Your task> Return only the lines starting at the line that contains "des Utilisateurs (Accès" and ending with the final line of the listing; include both endpoints.

Recorded data>
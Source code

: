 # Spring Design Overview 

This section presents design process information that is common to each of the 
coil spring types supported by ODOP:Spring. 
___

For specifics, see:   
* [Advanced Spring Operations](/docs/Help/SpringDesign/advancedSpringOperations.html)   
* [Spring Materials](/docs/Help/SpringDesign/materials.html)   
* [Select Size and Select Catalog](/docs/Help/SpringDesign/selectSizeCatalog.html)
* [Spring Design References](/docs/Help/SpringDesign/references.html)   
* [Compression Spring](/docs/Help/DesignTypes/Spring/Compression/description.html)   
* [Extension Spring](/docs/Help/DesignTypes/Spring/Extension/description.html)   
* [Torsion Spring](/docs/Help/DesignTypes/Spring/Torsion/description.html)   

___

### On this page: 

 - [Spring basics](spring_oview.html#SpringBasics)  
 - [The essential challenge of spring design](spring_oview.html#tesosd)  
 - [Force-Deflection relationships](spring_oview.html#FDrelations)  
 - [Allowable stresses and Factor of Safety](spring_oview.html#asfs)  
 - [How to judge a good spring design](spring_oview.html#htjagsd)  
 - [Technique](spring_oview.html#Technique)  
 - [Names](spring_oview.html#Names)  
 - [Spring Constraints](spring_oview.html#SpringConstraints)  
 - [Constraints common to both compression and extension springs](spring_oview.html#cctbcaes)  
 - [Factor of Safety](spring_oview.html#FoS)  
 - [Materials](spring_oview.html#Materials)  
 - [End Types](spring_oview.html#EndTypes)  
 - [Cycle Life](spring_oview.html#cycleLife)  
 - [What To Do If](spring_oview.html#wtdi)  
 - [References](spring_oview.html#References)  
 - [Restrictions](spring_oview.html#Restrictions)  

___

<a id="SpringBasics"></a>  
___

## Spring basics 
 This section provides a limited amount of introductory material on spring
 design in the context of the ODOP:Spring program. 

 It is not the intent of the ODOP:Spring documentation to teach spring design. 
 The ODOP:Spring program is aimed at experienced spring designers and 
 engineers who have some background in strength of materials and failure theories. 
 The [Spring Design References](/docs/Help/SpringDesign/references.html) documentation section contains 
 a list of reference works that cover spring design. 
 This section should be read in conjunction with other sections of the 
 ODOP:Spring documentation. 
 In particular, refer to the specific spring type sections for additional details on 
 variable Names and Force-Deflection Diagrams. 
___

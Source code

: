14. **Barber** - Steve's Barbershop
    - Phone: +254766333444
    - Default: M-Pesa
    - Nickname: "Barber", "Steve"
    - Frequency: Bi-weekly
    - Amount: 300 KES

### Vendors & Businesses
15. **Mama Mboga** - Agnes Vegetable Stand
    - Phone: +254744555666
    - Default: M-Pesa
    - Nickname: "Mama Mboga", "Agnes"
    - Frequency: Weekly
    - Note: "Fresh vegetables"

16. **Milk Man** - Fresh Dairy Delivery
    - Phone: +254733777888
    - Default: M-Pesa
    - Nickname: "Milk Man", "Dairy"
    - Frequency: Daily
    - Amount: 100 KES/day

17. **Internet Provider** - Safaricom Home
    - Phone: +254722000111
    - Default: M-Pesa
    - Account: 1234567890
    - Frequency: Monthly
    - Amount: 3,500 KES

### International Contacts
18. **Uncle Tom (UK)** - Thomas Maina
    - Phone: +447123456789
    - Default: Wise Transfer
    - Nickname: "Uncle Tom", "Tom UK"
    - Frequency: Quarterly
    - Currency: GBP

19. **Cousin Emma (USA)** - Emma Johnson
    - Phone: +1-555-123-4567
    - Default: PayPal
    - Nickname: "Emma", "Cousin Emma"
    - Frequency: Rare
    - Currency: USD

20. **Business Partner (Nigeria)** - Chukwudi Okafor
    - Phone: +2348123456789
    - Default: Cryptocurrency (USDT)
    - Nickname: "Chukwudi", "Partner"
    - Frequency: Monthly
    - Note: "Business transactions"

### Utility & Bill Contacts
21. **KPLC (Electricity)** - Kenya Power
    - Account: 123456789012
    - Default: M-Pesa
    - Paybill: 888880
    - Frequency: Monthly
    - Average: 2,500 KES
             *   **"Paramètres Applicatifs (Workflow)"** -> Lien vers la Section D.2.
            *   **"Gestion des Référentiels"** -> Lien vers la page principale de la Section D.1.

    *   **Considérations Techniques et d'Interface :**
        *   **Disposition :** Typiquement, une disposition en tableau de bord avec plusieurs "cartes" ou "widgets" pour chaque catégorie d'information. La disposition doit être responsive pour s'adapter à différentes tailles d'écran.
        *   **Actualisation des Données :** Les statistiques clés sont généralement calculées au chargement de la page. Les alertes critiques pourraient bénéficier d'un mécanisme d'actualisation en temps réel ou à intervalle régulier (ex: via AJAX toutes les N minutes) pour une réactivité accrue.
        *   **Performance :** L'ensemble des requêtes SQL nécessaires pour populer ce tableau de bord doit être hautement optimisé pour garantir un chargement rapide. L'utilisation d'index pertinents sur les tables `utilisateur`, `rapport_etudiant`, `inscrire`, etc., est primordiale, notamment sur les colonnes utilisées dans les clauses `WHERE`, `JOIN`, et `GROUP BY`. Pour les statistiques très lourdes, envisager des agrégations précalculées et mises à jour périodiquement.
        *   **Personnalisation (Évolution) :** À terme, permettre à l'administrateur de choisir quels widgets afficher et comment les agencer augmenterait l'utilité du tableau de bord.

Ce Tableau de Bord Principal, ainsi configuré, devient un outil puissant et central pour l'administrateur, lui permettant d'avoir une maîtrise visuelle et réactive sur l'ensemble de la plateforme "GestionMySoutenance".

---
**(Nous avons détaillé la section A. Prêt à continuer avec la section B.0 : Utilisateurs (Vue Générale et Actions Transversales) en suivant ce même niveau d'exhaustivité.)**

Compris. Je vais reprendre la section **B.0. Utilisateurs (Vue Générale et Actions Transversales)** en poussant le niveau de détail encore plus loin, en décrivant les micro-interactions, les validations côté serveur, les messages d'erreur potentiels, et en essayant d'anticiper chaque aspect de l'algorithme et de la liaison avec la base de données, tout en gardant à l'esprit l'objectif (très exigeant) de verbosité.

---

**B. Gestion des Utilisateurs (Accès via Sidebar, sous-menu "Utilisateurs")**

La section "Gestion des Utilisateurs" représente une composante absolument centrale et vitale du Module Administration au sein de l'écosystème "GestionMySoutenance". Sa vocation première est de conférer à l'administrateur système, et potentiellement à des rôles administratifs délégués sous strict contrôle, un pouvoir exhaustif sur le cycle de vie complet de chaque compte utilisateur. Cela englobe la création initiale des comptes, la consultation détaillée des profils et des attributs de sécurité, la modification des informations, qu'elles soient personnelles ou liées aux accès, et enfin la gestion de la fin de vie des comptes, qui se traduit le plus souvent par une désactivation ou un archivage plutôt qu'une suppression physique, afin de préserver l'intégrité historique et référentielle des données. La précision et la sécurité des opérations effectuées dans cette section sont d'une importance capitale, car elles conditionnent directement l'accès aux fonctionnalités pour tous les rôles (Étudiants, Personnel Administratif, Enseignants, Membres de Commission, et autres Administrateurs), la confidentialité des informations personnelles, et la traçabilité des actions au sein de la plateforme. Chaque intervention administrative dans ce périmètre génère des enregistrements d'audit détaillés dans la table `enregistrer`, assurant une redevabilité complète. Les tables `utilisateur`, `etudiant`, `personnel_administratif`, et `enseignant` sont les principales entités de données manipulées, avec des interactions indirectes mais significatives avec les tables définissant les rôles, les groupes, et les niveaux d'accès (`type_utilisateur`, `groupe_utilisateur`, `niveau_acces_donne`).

Exercise result>
**B. Gestion des Utilisateurs (Accès via Sidebar, sous-menu "Utilisateurs")**

La section "Gestion des Utilisateurs" représente une composante absolument centrale et vitale du Module Administration au sein de l'écosystème "GestionMySoutenance". Sa vocation première est de conférer à l'administrateur système, et potentiellement à des rôles administratifs délégués sous strict contrôle, un pouvoir exhaustif sur le cycle de vie complet de chaque compte utilisateur. Cela englobe la création initiale des comptes, la consultation détaillée des profils et des attributs de sécurité, la modification des informations, qu'elles soient personnelles ou liées aux accès, et enfin la gestion de la fin de vie des comptes, qui se traduit le plus souvent par une désactivation ou un archivage plutôt qu'une suppression physique, afin de préserver l'intégrité historique et référentielle des données. La précision et la sécurité des opérations effectuées dans cette section sont d'une importance capitale, car elles conditionnent directement l'accès aux fonctionnalités pour tous les rôles (Étudiants, Personnel Administratif, Enseignants, Membres de Commission, et autres Administrateurs), la confidentialité des informations personnelles, et la traçabilité des actions au sein de la plateforme. Chaque intervention administrative dans ce périmètre génère des enregistrements d'audit détaillés dans la table `enregistrer`, assurant une redevabilité complète. Les tables `utilisateur`, `etudiant`, `personnel_administratif`, et `enseignant` sont les principales entités de données manipulées, avec des interactions indirectes mais significatives avec les tables définissant les rôles, les groupes, et les niveaux d'accès (`type_utilisateur`, `groupe_utilisateur`, `niveau_acces_donne`).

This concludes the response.